START Records supplied

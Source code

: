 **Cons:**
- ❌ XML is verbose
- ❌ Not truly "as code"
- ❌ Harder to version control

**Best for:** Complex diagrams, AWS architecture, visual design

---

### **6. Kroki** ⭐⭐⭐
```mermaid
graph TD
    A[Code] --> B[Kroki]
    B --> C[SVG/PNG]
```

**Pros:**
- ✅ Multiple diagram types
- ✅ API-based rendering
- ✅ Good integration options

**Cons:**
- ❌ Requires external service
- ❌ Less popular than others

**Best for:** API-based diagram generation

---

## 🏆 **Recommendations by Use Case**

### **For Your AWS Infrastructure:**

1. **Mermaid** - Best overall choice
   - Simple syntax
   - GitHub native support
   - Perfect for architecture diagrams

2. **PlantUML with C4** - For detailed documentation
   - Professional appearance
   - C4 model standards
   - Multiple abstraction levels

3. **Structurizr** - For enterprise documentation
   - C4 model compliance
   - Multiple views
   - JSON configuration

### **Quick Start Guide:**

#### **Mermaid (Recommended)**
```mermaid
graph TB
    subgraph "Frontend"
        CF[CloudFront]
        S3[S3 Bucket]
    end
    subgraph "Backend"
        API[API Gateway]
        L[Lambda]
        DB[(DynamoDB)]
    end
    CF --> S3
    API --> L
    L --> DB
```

END Records supplied
START Records supplied

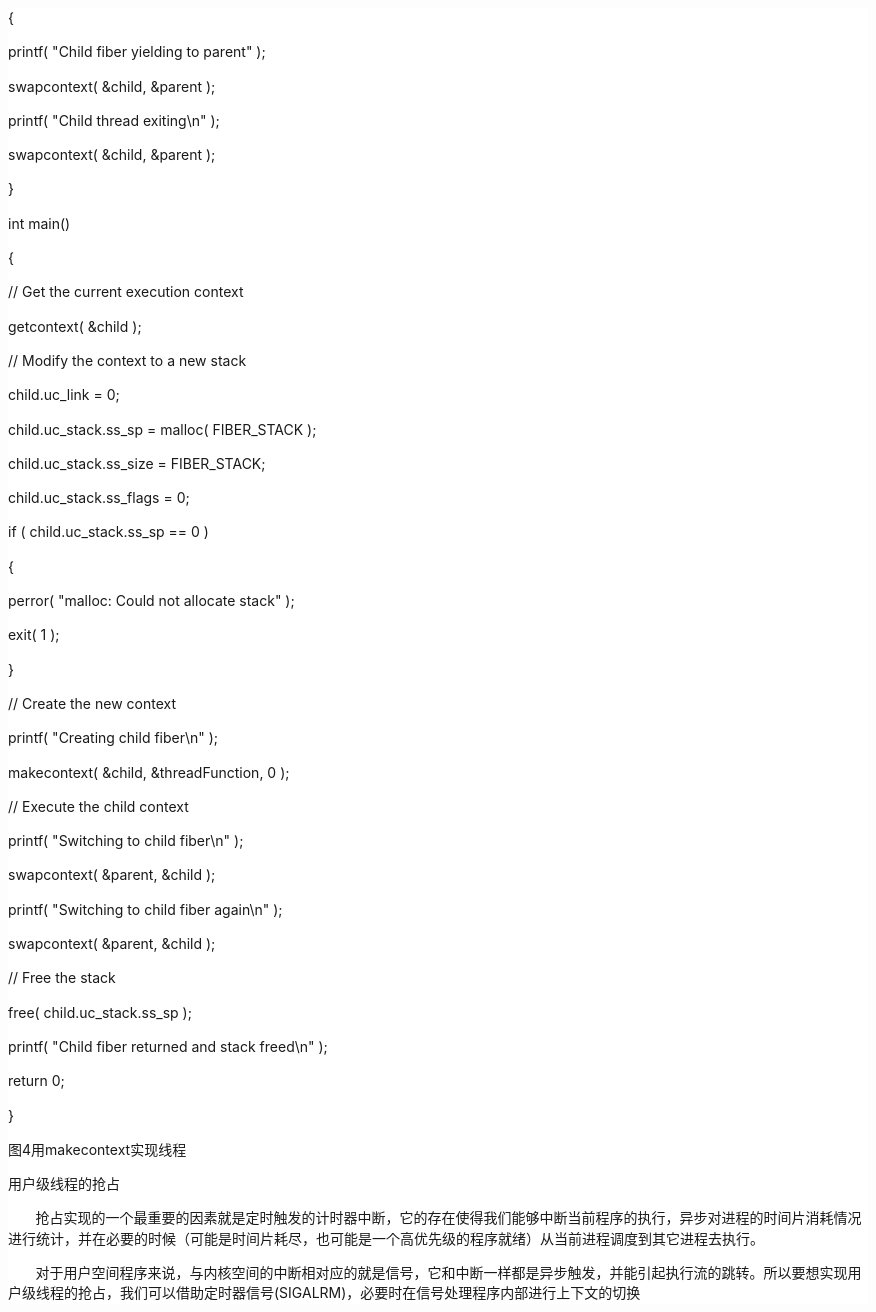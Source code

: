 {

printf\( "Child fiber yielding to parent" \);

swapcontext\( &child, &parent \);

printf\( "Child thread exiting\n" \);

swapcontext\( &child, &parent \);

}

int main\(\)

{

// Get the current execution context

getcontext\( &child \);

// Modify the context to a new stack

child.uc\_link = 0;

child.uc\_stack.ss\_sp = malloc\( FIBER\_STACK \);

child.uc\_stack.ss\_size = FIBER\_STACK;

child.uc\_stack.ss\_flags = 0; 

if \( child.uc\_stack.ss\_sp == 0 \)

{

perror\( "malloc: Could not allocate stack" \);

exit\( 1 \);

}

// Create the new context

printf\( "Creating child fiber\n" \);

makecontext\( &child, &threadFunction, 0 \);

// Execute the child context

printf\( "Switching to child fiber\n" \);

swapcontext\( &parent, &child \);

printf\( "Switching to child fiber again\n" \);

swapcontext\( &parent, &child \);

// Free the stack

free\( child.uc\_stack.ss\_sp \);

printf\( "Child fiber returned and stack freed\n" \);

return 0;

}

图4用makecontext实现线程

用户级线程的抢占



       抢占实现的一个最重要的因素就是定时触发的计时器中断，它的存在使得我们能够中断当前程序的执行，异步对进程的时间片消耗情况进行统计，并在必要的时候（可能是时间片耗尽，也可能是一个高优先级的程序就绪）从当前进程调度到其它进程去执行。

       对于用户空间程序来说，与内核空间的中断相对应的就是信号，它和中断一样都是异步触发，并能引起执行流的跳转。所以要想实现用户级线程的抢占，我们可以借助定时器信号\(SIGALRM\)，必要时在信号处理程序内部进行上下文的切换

END Records supplied
START Records supplied

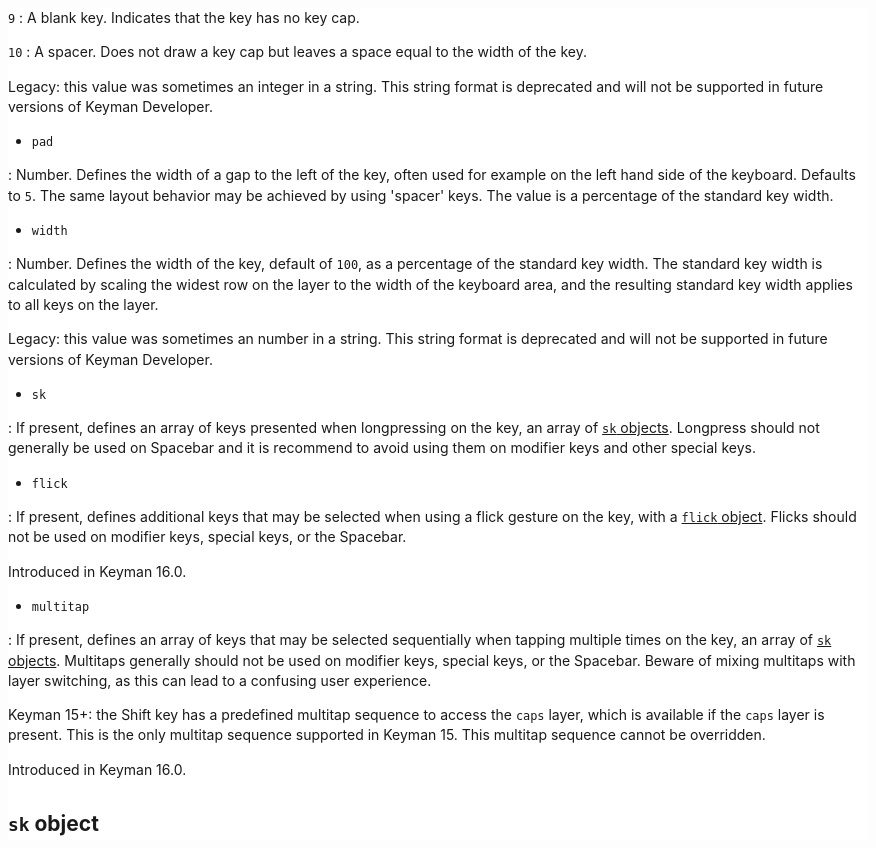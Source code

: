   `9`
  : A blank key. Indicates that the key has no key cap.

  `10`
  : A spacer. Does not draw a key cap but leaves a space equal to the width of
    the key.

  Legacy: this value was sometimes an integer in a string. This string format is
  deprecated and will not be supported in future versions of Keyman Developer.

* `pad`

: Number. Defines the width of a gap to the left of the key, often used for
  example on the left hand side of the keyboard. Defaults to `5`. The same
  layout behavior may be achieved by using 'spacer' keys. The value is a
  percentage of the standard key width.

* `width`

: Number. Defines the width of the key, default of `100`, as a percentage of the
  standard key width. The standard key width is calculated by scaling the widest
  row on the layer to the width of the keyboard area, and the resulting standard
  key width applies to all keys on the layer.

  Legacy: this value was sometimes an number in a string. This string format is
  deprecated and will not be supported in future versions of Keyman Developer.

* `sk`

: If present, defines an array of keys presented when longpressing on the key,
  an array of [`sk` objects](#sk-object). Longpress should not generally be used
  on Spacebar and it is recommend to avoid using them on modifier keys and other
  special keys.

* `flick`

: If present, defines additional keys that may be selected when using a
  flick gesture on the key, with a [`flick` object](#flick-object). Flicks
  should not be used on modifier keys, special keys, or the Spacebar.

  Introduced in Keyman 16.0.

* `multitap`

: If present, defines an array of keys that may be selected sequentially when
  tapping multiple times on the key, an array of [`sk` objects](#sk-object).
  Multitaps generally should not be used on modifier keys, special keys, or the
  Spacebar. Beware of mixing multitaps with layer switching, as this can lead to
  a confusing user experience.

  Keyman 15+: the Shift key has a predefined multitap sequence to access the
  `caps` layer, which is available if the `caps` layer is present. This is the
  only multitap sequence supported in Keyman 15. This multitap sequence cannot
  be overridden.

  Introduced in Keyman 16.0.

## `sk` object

END Records supplied

What the exercise asks » The answer must consist of every line from the data that contains the word "keys".

Answer below »
  layout behavior may be achieved by using 'spacer' keys. The value is a
  key width applies to all keys on the layer.
: If present, defines an array of keys presented when longpressing on the key,
  on Spacebar and it is recommend to avoid using them on modifier keys and other
  special keys.
: If present, defines additional keys that may be selected when using a
  should not be used on modifier keys, special keys, or the Spacebar.
: If present, defines an array of keys that may be selected sequentially when
  Multitaps generally should not be used on modifier keys, special keys, or the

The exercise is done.